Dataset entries
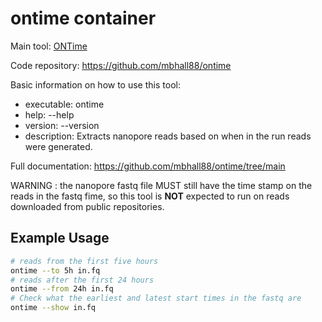 # ontime container

Main tool: [ONTime](https://github.com/mbhall88/ontime/tree/main)
  
Code repository: https://github.com/mbhall88/ontime

Basic information on how to use this tool:
- executable: ontime
- help: --help
- version: --version
- description: Extracts nanopore reads based on when in the run reads were generated.
  
Full documentation: https://github.com/mbhall88/ontime/tree/main

WARNING : the nanopore fastq file MUST still have the time stamp on the reads in the fastq fime, so this tool is **NOT** expected to run on reads downloaded from public repositories.

## Example Usage

```bash
# reads from the first five hours
ontime --to 5h in.fq
# reads after the first 24 hours
ontime --from 24h in.fq
# Check what the earliest and latest start times in the fastq are
ontime --show in.fq
```
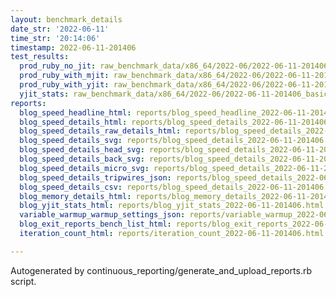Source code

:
 ```yaml
---
layout: benchmark_details
date_str: '2022-06-11'
time_str: '20:14:06'
timestamp: 2022-06-11-201406
test_results:
  prod_ruby_no_jit: raw_benchmark_data/x86_64/2022-06/2022-06-11-201406_basic_benchmark_prod_ruby_no_jit.json
  prod_ruby_with_mjit: raw_benchmark_data/x86_64/2022-06/2022-06-11-201406_basic_benchmark_prod_ruby_with_mjit.json
  prod_ruby_with_yjit: raw_benchmark_data/x86_64/2022-06/2022-06-11-201406_basic_benchmark_prod_ruby_with_yjit.json
  yjit_stats: raw_benchmark_data/x86_64/2022-06/2022-06-11-201406_basic_benchmark_yjit_stats.json
reports:
  blog_speed_headline_html: reports/blog_speed_headline_2022-06-11-201406.html
  blog_speed_details_html: reports/blog_speed_details_2022-06-11-201406.html
  blog_speed_details_raw_details_html: reports/blog_speed_details_2022-06-11-201406.raw_details.html
  blog_speed_details_svg: reports/blog_speed_details_2022-06-11-201406.svg
  blog_speed_details_head_svg: reports/blog_speed_details_2022-06-11-201406.head.svg
  blog_speed_details_back_svg: reports/blog_speed_details_2022-06-11-201406.back.svg
  blog_speed_details_micro_svg: reports/blog_speed_details_2022-06-11-201406.micro.svg
  blog_speed_details_tripwires_json: reports/blog_speed_details_2022-06-11-201406.tripwires.json
  blog_speed_details_csv: reports/blog_speed_details_2022-06-11-201406.csv
  blog_memory_details_html: reports/blog_memory_details_2022-06-11-201406.html
  blog_yjit_stats_html: reports/blog_yjit_stats_2022-06-11-201406.html
  variable_warmup_warmup_settings_json: reports/variable_warmup_2022-06-11-201406.warmup_settings.json
  blog_exit_reports_bench_list_html: reports/blog_exit_reports_2022-06-11-201406.bench_list.html
  iteration_count_html: reports/iteration_count_2022-06-11-201406.html

---
```

Autogenerated by continuous_reporting/generate_and_upload_reports.rb script.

Exercise aim -> Copy out the data above to the letter, and keep every picture out of it.

Task answer ->
 # ontime container

Main tool: [ONTime](https://github.com/mbhall88/ontime/tree/main)
  
Code repository: https://github.com/mbhall88/ontime

Basic information on how to use this tool:
- executable: ontime
- help: --help
- version: --version
- description: Extracts nanopore reads based on when in the run reads were generated.
  
Full documentation: https://github.com/mbhall88/ontime/tree/main

WARNING : the nanopore fastq file MUST still have the time stamp on the reads in the fastq fime, so this tool is **NOT** expected to run on reads downloaded from public repositories.

## Example Usage

```bash
# reads from the first five hours
ontime --to 5h in.fq
# reads after the first 24 hours
ontime --from 24h in.fq
# Check what the earliest and latest start times in the fastq are
ontime --show in.fq
```
Source code

:
 ```yaml
---
layout: benchmark_details
date_str: '2022-06-11'
time_str: '20:14:06'
timestamp: 2022-06-11-201406
test_results:
  prod_ruby_no_jit: raw_benchmark_data/x86_64/2022-06/2022-06-11-201406_basic_benchmark_prod_ruby_no_jit.json
  prod_ruby_with_mjit: raw_benchmark_data/x86_64/2022-06/2022-06-11-201406_basic_benchmark_prod_ruby_with_mjit.json
  prod_ruby_with_yjit: raw_benchmark_data/x86_64/2022-06/2022-06-11-201406_basic_benchmark_prod_ruby_with_yjit.json
  yjit_stats: raw_benchmark_data/x86_64/2022-06/2022-06-11-201406_basic_benchmark_yjit_stats.json
reports:
  blog_speed_headline_html: reports/blog_speed_headline_2022-06-11-201406.html
  blog_speed_details_html: reports/blog_speed_details_2022-06-11-201406.html
  blog_speed_details_raw_details_html: reports/blog_speed_details_2022-06-11-201406.raw_details.html
  blog_speed_details_svg: reports/blog_speed_details_2022-06-11-201406.svg
  blog_speed_details_head_svg: reports/blog_speed_details_2022-06-11-201406.head.svg
  blog_speed_details_back_svg: reports/blog_speed_details_2022-06-11-201406.back.svg
  blog_speed_details_micro_svg: reports/blog_speed_details_2022-06-11-201406.micro.svg
  blog_speed_details_tripwires_json: reports/blog_speed_details_2022-06-11-201406.tripwires.json
  blog_speed_details_csv: reports/blog_speed_details_2022-06-11-201406.csv
  blog_memory_details_html: reports/blog_memory_details_2022-06-11-201406.html
  blog_yjit_stats_html: reports/blog_yjit_stats_2022-06-11-201406.html
  variable_warmup_warmup_settings_json: reports/variable_warmup_2022-06-11-201406.warmup_settings.json
  blog_exit_reports_bench_list_html: reports/blog_exit_reports_2022-06-11-201406.bench_list.html
  iteration_count_html: reports/iteration_count_2022-06-11-201406.html

---
```

Autogenerated by continuous_reporting/generate_and_upload_reports.rb script.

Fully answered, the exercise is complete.